In a general pontification on positioning, I wrote:
every product in a category is positioned along the same set of attributes,
and went on to suggest that summary attributes were more important than picky detailed ones. So how does that play out for investigative analytics?
First, summary attributes that matter for almost any kind of enterprise software include:
- Performance and scalability. I write about analytic performance and scalability a lot. Usually that’s in the context of analytic DBMS, but it also arises in analytic stacks such as Platfora, Metamarkets or even QlikView, and also in the challenges of making predictive modeling scale.
- Reliability, availability and security.* This is more crucial for short-request applications than analytic ones, but even your analytic systems shouldn’t leak data or crash.
- Goodness of fit with legacy systems. I hate that one, because enterprises often sacrifice way too much in favor of that benefit.
- Price. Duh.
*I picked up that phrase when — abbreviated as RAS — it was used to characterize the emphasis for Oracle 8. I like it better than a general and ambiguous concept of “enterprise-ready”.
The reason I’m writing this post, however, is to call out two summary attributes of special importance in investigative analytics — which regrettably which often conflict with each other — namely:
- Agility. People don’t want to submit requests for reports or statistical analyses; they want to get answers as soon as the questions come to mind.
- Completeness of feature set — for a particular use case, that is. There’s no such thing as an investigative analytics offering with a feature set that’s close to complete for all purposes; even SAS, IBM and other behemoths fall short.
Much of what I work on boils down to those two subjects. For example:
- I recently suggested that navigation is a huge part of business intelligence differentiation. That’s because good navigation pretty much equates to BI agility. With luck, a BI tool that has the right navigation on the right data will get you to the result set you want, all within a few minutes.
- There’s an obvious demand for agile predictive analytics. But if agility were all that mattered, KXEN — which excels in agility — would probably have done a lot better; KXEN’s problem was that it didn’t offer enough algorithmic breadth to meet enough users’ demands or needs.
- Conversely, SAS has an exceptionally broad feature set. But few parts of the SAS product line offer much in the way of agility.
- I’ve argued that analytic apps need to be continually customized, which is about as strong a pitch for agility as one can make. And that’s one of the major reasons that packaged analytic apps can’t really be feature-complete.

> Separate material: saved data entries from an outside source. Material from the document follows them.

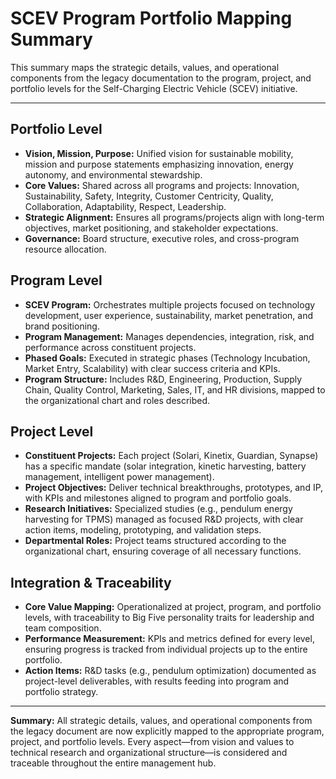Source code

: # SCEV Program Portfolio Mapping Summary

This summary maps the strategic details, values, and operational components from the legacy documentation to the program, project, and portfolio levels for the Self-Charging Electric Vehicle (SCEV) initiative.

---

## Portfolio Level
- **Vision, Mission, Purpose:** Unified vision for sustainable mobility, mission and purpose statements emphasizing innovation, energy autonomy, and environmental stewardship.
- **Core Values:** Shared across all programs and projects: Innovation, Sustainability, Safety, Integrity, Customer Centricity, Quality, Collaboration, Adaptability, Respect, Leadership.
- **Strategic Alignment:** Ensures all programs/projects align with long-term objectives, market positioning, and stakeholder expectations.
- **Governance:** Board structure, executive roles, and cross-program resource allocation.

## Program Level
- **SCEV Program:** Orchestrates multiple projects focused on technology development, user experience, sustainability, market penetration, and brand positioning.
- **Program Management:** Manages dependencies, integration, risk, and performance across constituent projects.
- **Phased Goals:** Executed in strategic phases (Technology Incubation, Market Entry, Scalability) with clear success criteria and KPIs.
- **Program Structure:** Includes R&D, Engineering, Production, Supply Chain, Quality Control, Marketing, Sales, IT, and HR divisions, mapped to the organizational chart and roles described.

## Project Level
- **Constituent Projects:** Each project (Solari, Kinetix, Guardian, Synapse) has a specific mandate (solar integration, kinetic harvesting, battery management, intelligent power management).
- **Project Objectives:** Deliver technical breakthroughs, prototypes, and IP, with KPIs and milestones aligned to program and portfolio goals.
- **Research Initiatives:** Specialized studies (e.g., pendulum energy harvesting for TPMS) managed as focused R&D projects, with clear action items, modeling, prototyping, and validation steps.
- **Departmental Roles:** Project teams structured according to the organizational chart, ensuring coverage of all necessary functions.

## Integration & Traceability
- **Core Value Mapping:** Operationalized at project, program, and portfolio levels, with traceability to Big Five personality traits for leadership and team composition.
- **Performance Measurement:** KPIs and metrics defined for every level, ensuring progress is tracked from individual projects up to the entire portfolio.
- **Action Items:** R&D tasks (e.g., pendulum optimization) documented as project-level deliverables, with results feeding into program and portfolio strategy.

---

**Summary:**
All strategic details, values, and operational components from the legacy document are now explicitly mapped to the appropriate program, project, and portfolio levels. Every aspect—from vision and values to technical research and organizational structure—is considered and traceable throughout the entire management hub.
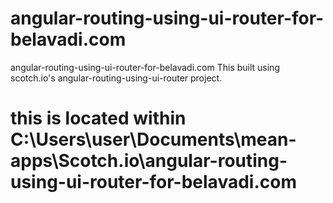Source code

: # angular-routing-using-ui-router-for-belavadi.com
angular-routing-using-ui-router-for-belavadi.com 
This built using scotch.io's angular-routing-using-ui-router project.

# this is located within C:\Users\user\Documents\mean-apps\Scotch.io\angular-routing-using-ui-router-for-belavadi.com
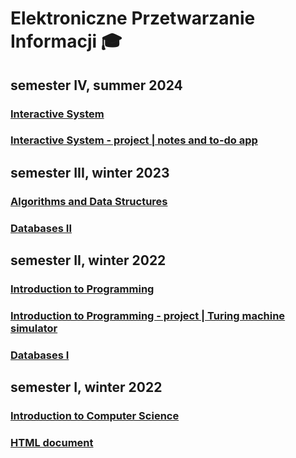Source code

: # Elektroniczne Przetwarzanie Informacji 🎓

## semester IV, summer 2024

### [Interactive System](https://github.com/michaldudek15/Elektroniczne-Przetwarzanie-Informacji/tree/main/Interactive-System)
### [Interactive System - project | notes and to-do app](https://github.com/michaldudek15/notes-and-to-do-app)

## semester III, winter 2023

### [Algorithms and Data Structures](https://github.com/michaldudek15/Elektroniczne-Przetwarzanie-Informacji/tree/main/Algorithms-and-Data-Structures)
### [Databases II](https://github.com/michaldudek15/Elektroniczne-Przetwarzanie-Informacji/tree/main/Databases-II)

## semester II, winter 2022

### [Introduction to Programming](https://github.com/michaldudek15/Elektroniczne-Przetwarzanie-Informacji/tree/main/Introduction-to-Programming)
### [Introduction to Programming - project | Turing machine simulator](https://github.com/michaldudek15/symulator-maszyny-Turinga)
### [Databases I](https://github.com/michaldudek15/Elektroniczne-Przetwarzanie-Informacji/tree/main/Databases-I)


## semester I, winter 2022

### [Introduction to Computer Science](https://github.com/michaldudek15/Elektroniczne-Przetwarzanie-Informacji/tree/main/Introduction-to-Computer-Science)
### [HTML document](https://github.com/michaldudek15/Elektroniczne-Przetwarzanie-Informacji/tree/main/HTML-document)
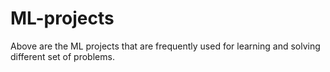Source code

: # ML-projects

Above are the ML projects that are frequently used for learning and solving different set of problems.

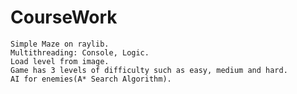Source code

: # CourseWork
    Simple Maze on raylib. 
    Multithreading: Console, Logic. 
    Load level from image.
    Game has 3 levels of difficulty such as easy, medium and hard.
    AI for enemies(A* Search Algorithm).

- On the other hand, if you view incomplete predictive modeling apps as agility-enhancing application quick-starts — well, you’ve just described some of the most agile and also some of the most important parts of the SAS product line.
- From an agility standpoint, the integration of predictive modeling into business intelligence would seem like pure goodness. Unfortunately, the most natural ways to do such integration would have very limited predictive features.
- My clients at Teradata Aster probably see things differently — Edit: indeed they do – but I don’t think their library of pre-built analytic packages has been a big success. The same goes for other analytic platform vendors who have done similar (generally lesser) things. I believe that this is because such limited libraries don’t do enough of what users want.
- I noted in July that complex, multi-stage predictive modeling is increasingly in vogue. Well, if predictive modeling is much more complicated than before, then things have to happen to make each step — or at least the average step — a lot easier and faster. I think that’s a core part of the value proposition for startups such as Ayasdi.
And finally: It is easier to be feature-complete — or at least feature-rich — for particular markets than across-the-board. That’s why I’ve steered a number of full-stack BI or predictive modeling technology clients toward vertical strategies.